Le retour au premier plan de la catégorie de populaire en histoire sociale est donc un phénomène assez récent, même s’il ne suit pas le même rythme selon la période étudiée (présente dès la fin des années 1990 en histoire médiévale, avec la tenue du colloque Le petit peuple médiéval en 1999 à Montréal, publié en 2003 sous la direction de Pierre Boglioni, Robert Delort et Claude Gauvard, elle n’est encore que très peu utilisée en histoire de la Grèce antique par exemple). Il est notable que ce retour au premier plan se fait en parallèle d’un mouvement du même type en sociologie (« De la classe ouvrière aux classes populaires », Savoir/Agir, n°34, 2015).
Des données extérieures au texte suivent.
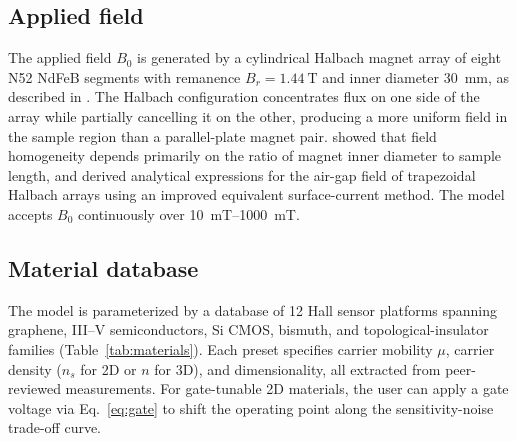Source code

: \documentclass[pdflatex,sn-basic]{sn-jnl}
\theoremstyle{thmstyleone}
\theoremstyle{thmstyletwo}
\theoremstyle{thmstylethree}
\begin{document}
\subsection{Applied field}\label{sec:halbach}

The applied field $B_0$ is generated by a cylindrical Halbach magnet array of eight N52 NdFeB segments with remanence $B_r = \SI{1.44}{\tesla}$ and inner diameter \SI{30}{\milli\meter}, as described in \citet{govindaraju2025}. The Halbach configuration concentrates flux on one side of the array while partially cancelling it on the other, producing a more uniform field in the sample region than a parallel-plate magnet pair. \citet{klein2021} showed that field homogeneity depends primarily on the ratio of magnet inner diameter to sample length, and \citet{li2023halbach} derived analytical expressions for the air-gap field of trapezoidal Halbach arrays using an improved equivalent surface-current method. The model accepts $B_0$ continuously over \SIrange{10}{1000}{\milli\tesla}.

\subsection{Material database}\label{sec:materials}

The model is parameterized by a database of 12 Hall sensor platforms spanning graphene, III--V semiconductors, Si CMOS, bismuth, and topological-insulator families (Table~\ref{tab:materials}). Each preset specifies carrier mobility $\mu$, carrier density ($n_s$ for 2D or $n$ for 3D), and dimensionality, all extracted from peer-reviewed measurements. For gate-tunable 2D materials, the user can apply a gate voltage via Eq.~\eqref{eq:gate} to shift the operating point along the sensitivity-noise trade-off curve.
\end{document}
Le déclin de l’analyse des sociétés anciennes et contemporaines en termes ouvriéristes est évidemment lié à celui de l’influence marxiste sur les historiens et historiennes, et plus généralement sur les sciences sociales au cours des années 1980-1990, concomitant de l’affaiblissement des partis communistes en France comme dans le reste de l’Europe. L’affirmation de la catégorie de populaire répond toutefois à un souci de réaffirmer la pertinence de la lecture du monde social en termes de classes, plutôt qu’autour de l’individu.

L’hypothèse que voudra vérifier ce colloque est que cette réappropriation de la catégorie de populaire, au croisement de l’histoire sociale, économique et politique, s’est faite en parallèle et main dans la main avec une réflexion nouvelle sur les publics auxquels s’adressent les historiens et les historiennes et sur la manière dont ces derniers et dernières peuvent parler aux classes populaires. Cet intérêt renouvelé pour la catégorie de populaire est en effet concomitant du développement de la public history. La recherche de nouvelles formes de médiations scolaires et grand public, en dehors des canaux classiques de diffusion de la recherche, ne s’est pas traduite uniquement en termes de renouvellement des modes de transmission du savoir, mais bien des contenus eux-mêmes. La démarche d’Howard Zinn, qui, dans son Histoire populaire des États-Unis (publiée en 1980 aux États-Unis), a voulu écrire une histoire pour les classes populaires (plutôt que sur) et a, pour ce faire, renversé les perspectives traditionnelles sur l’histoire américaine, en est un témoignage fort. Il s’agira donc de se demander comment cette réflexion sur le public auquel l’histoire sociale s’adresse et sur les modes de médiation possibles a contribué à l’investissement de la catégorie de populaire, d’une part, et à son élaboration théorique, d’autre part. Il s’agira également de voir comment cette réflexion sur le public s’est aussi traduite par l’exploration de nouvelles formes de médiation comme la production de webdocumentaires, de podcasts, de balades urbaines ou encore la création de musées. Le colloque s’intéressera ainsi aux liens entre les renouvellements de l’histoire sociale autour de la notion de populaire et leurs traductions en termes de transformation des pratiques de diffusion scientifique et de développement de nouveaux publics.

Le colloque est organisé en deux journées : la première sera consacrée à l’étude de l’emploi de la catégorie de populaire en histoire sociale, de l’Antiquité à nos jours. Il s’agira notamment d’étudier les transformations de sa signification et de ses usages au cours du XXe siècle et les tensions épistémologiques qui en ont résulté. La deuxième journée portera sur le renouvellement des publics de l’histoire sociale permis par l’évolution des médiations inscrites dans les pratiques de l’histoire publique.